Integrated Solutions

In addition to the market access challenge, there is a new trend to create integrated solutions. The idea is to provide additional value to the drug therapy by helping structure the processes of care, avoid frictions, double examinations and fully use the power of real-life treatment data. This becomes powerful if several key players of the treatment value chain are integrated into the solution, and if the data is used to empower the patient, facilitate diagnostics and applications, and support doctors and nurses to manage their daily workflow to come to the right decisions that will benefit the patient (see Figure 4).

Some companies are very good at creating a closed and integrated healthcare system, in which it is much easier for them to launch new products and services. Fresenius in Germany has executed this with the integration of medical devices, pharma products and private hospitals. Linde has recently created an integrated world of services around patients with chronic lung diseases: the company is not only delivering the necessary devices, but also operates hospitals, rehabilitation and respiration centres to support each stage of the patient’s journey.

A very similar strategy is currently implemented by Samsung Healthcare in Korea, while UK-based private health insurance Bupa is expanding into health provisions from the payer side. On top of this, these companies will create digital solutions that are powerful in consolidating and evaluating data, which provides plenty of opportunities to optimise the treatment quality process for each patient.

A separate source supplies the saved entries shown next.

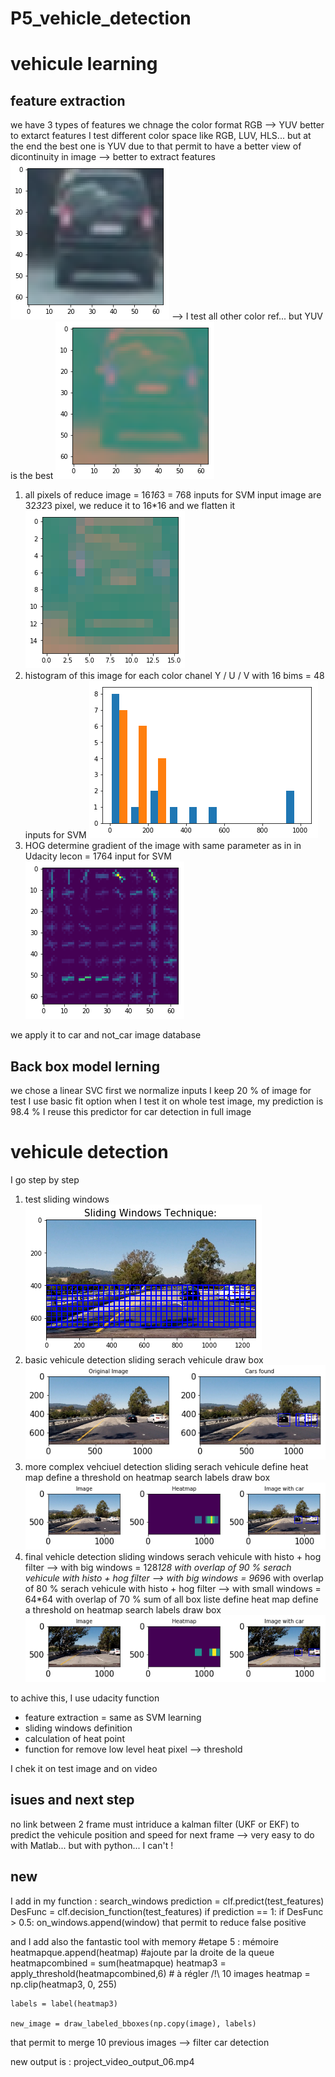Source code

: # P5_vehicle_detection


[//]: # (Image References)

[image1]: Image_base.png  "Basic"
[image2]: Image_resize.png "Resize"
[image3]: Image_YUV.png "Color"
[image4]: Image_histo.png "histogram"
[image5]: Image_HOG.png "HOG"
[image6]: Image_windows_sliding.png "sliding Windows"
[image7]: image_detection_basique.png "Basic detection"
[image8]: Image_point_chaud.png "One heat map"
[image9]: Image_point_chaud_simple_result.png "Multiple heat map"

[video1]: project_video_output_06.mp4 "Video"



# vehicule learning
## feature extraction
we have 3 types of features
we chnage the color format RGB --> YUV 
better to extarct features
I test different color space like RGB, LUV, HLS... but at the end the best one is YUV
due to that permit to have a better view of dicontinuity in image --> better to extract features 
![alt text][image1]
--> I test all other color ref... but YUV is the best
![alt text][image3]
1. all pixels of reduce image = 16*16*3 = 768 inputs for SVM
input image are 32*32*3 pixel, we reduce it to 16*16 and we flatten it
![alt text][image2]
2. histogram of this image
for each color chanel Y / U / V
with 16 bims
= 48 inputs for SVM
![alt text][image4]
3. HOG
determine gradient of the image
with same parameter as in in Udacity lecon
= 1764 input for SVM
![alt text][image5]

we apply it to car and not_car image database

## Back box model lerning
we chose a linear SVC
first we normalize inputs 
I keep 20 % of image for test
I use basic fit option
when I test it on whole test image, my prediction is 98.4 %
I reuse this predictor for car detection in full image

# vehicule detection
I go step by step
1. test sliding windows
![alt text][image6]
2. basic vehicule detection
sliding
serach vehicule
draw box
![alt text][image7]
3. more complex vehciuel detection
sliding
serach vehicule
define heat map
define a threshold on heatmap
search labels
draw box
![alt text][image8]
4. final vehicle detection
sliding windows
serach vehicule with histo + hog filter --> with big windows = 128*128 with overlap of 90 %
serach vehicule with histo + hog filter --> with big windows = 96*96 with overlap of 80 %
serach vehicule with histo + hog filter --> with small windows = 64*64 with overlap of 70 %
sum of all box liste
define heat map
define a threshold on heatmap
search labels
draw box
![alt text][image9]

to achive this, I use udacity function
- feature extraction = same as SVM learning
- sliding windows definition
- calculation of heat point
- function for remove low level heat pixel --> threshold

I chek it on test image
and on video

## isues and next step
no link between 2 frame
must intriduce a kalman filter (UKF or EKF) to predict the vehicule position and speed for next frame --> very easy to do with Matlab... but with python... I can't !


## new
I add in my function : search_windows
prediction = clf.predict(test_features)
DesFunc = clf.decision_function(test_features)
        if prediction == 1:
            if DesFunc > 0.5:
                on_windows.append(window)
that permit to reduce false positive

and I add also the fantastic tool with memory
    #etape 5 : mémoire
    heatmapque.append(heatmap) #ajoute par la droite de la queue
    heatmapcombined = sum(heatmapque)
    heatmap3 = apply_threshold(heatmapcombined,6) # à régler /!\ 10 images
    heatmap = np.clip(heatmap3, 0, 255)
    
    labels = label(heatmap3)

    new_image = draw_labeled_bboxes(np.copy(image), labels)

that permit to merge 10 previous images
--> filter car detection

new output is : project_video_output_06.mp4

For biotech, this means that once they are marketing their own product, they are competing against these integrated structures of care. The more unique the new drug is and the more significant value it holds, determines the likelihood that it has to succeed and tackle the classic market access hurdles. But in close races with similar competitor drugs, additional services will have a decisive character in the fight for market shares. 

Key Success Factors

The key success factors in the new world addressing these trends are:

● Implement purchasing power-adjusted pricing schemes
● Search for win-win solutions with payers
● Create positive customer experiences with patients
● Sell solutions not products
● Adapt corporate strategy locally to seamlessly fit new therapy into system

In order to successfully implement these factors, creative thinking is needed. Companies need to hire the best people and create an environment of transparency, trust and freedom. A Chinese health insurance strategy requires sound knowledge of the local healthcare ecosystem with its specific incentive structures, regulations and customer needs. To develop a differentiated pricing strategy in Europe, sound knowledge of trade routes, invoicing pathways and regulations are essential. There is much more than a cash discount to offer payers for reimbursing groundbreaking new therapies. Elements of warranty, risk sharing, payment terms and free of charge services can be used to have an affordable package around a medical value. And it certainly helps to put the patient in the centre, to transform patients into consumers and create positive customer experiences.

Towards Launch Excellence

There are many innovative solutions to put on top of the standard launch plans that companies are used to running. Still, preparations need to start early, alongside the later development stages. A clear vision of the future healthcare ecosystem is thus essential. Market access and commercial departments have to work closely with R&D teams from Phase 2 in order to ensure the necessary health economic aspects are implemented into trial designs. Study participants should be interviewed on their daily disease-specific needs to develop targeted service solutions. Figure 5 demonstrates how these new concepts can be integrated into the basic launch approach.

Times are becoming more challenging, so testing creativity and putting more pressure on change and value provision is a necessity. Biotech companies will need to truly understand key success factors for success in their target markets. Big Pharma will have to transform their approach to launch excellence, implementing new business models for new groundbreaking therapies.